Представлялось нелепым, что после таких опасных полётов за линию фронта я потерпел аварию на земле.

Но когда я вспомнил переминающихся с ноги на ногу мальчишек, подумал иначе: просто на фронте приходилось рисковать жизнью, чтобы истреблять ненавистного врага, а в тылу это пришлось сделать для спасения самого дорогого — наших маленьких советских ребятишек.

Ледовая разведка

В дни войны i_008.jpg

Полярный лётчик Антонов летал на ледовую разведку — он помогал капитанам проводить пароходы с грузом по Северному морскому пути. Самолёт был «ЛИ-2». В кабине вместо кресел и пассажиров лежали бочки с запасным бензином, чтобы лётчик имел возможность летать не десять часов, а все двадцать.

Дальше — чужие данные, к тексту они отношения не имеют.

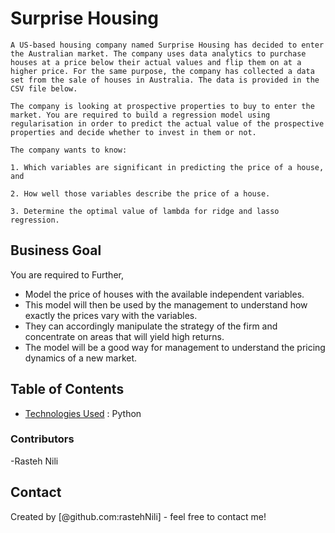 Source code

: # Surprise Housing
```
A US-based housing company named Surprise Housing has decided to enter the Australian market. The company uses data analytics to purchase houses at a price below their actual values and flip them on at a higher price. For the same purpose, the company has collected a data set from the sale of houses in Australia. The data is provided in the CSV file below.

The company is looking at prospective properties to buy to enter the market. You are required to build a regression model using regularisation in order to predict the actual value of the prospective properties and decide whether to invest in them or not.

The company wants to know:

1. Which variables are significant in predicting the price of a house, and

2. How well those variables describe the price of a house.

3. Determine the optimal value of lambda for ridge and lasso regression.
```

## Business Goal

You are required to    Further, 
- Model the price of houses with the available independent variables.
- This model will then be used by the management to understand how exactly the prices vary with the variables.
- They can accordingly manipulate the strategy of the firm and concentrate on areas that will yield high returns.
- The model will be a good way for management to understand the pricing dynamics of a new market.

## Table of Contents
* [Technologies Used](#technologies-used) : Python

### Contributors
-Rasteh Nili

## Contact
Created by [@github.com:rastehNili] - feel free to contact me!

Работа шла успешно, капитаны оставались очень довольны разведкой Антонова, но сам лётчик не был удовлетворён этой работой. Он неоднократно просил начальника полярной авиации отпустить его на фронт, где на боевой машине он смог бы принести больше пользы Отечеству, чем здесь, на будничной работе.

Однажды, в начале августа, ему пришлось лететь на одну из далёких зимовок. Летел он над Карским морем. Погода ясная, видимость хорошая. Моторы работали отлично. Лётчик включил автопилот, отрегулировал его, чтобы он вёл самолёт точно по курсу.

Освободившись от управления, он открыл термос, налил из него в металлическую кружку горячего кофе и стал пить, закусывая галетами. Глаза его безразлично смотрели вперёд, на бескрайнее море, а немного сбоку он увидел тень своего самолёта, которая ясно отражалась на зеркальной поверхности воды. Тень, окружённая яркими цветами радуги, стремительно бежала вперёд. Лётчик невольно стал любоваться этой изумительной картиной. И вдруг он увидел — тень самолёта пробежала мимо другой тени, но не яркой, а тёмной. Что это? Он выключил автопилот, взялся за управление и сделал круг над тёмным пятном. Сигарообразная тень стала уходить в глубь моря и скоро скрылась совсем.

— Под нами вражеская подводная лодка! — крикнул он. — Жаль, что у нас нет глубинных бомб, а то бы мы с ней расправились.

Штурман на карте отметил место, где обнаружен враг.

Срочно была составлена шифровка и послана на свою базу. Через несколько минут Антонов получил ответ: «На смену вам вылетают два военных разведчика. Дождавшись их, продолжайте путь своим курсом».

Через час прилетели разведчики. Полярным лётчикам тоже очень хотелось принять участие в поисках подводной лодки, но приказ есть приказ.

Обменявшись приветственными знаками, военные лётчики остались караулить подводную лодку, а полярный лётчик полетел выполнять своё задание.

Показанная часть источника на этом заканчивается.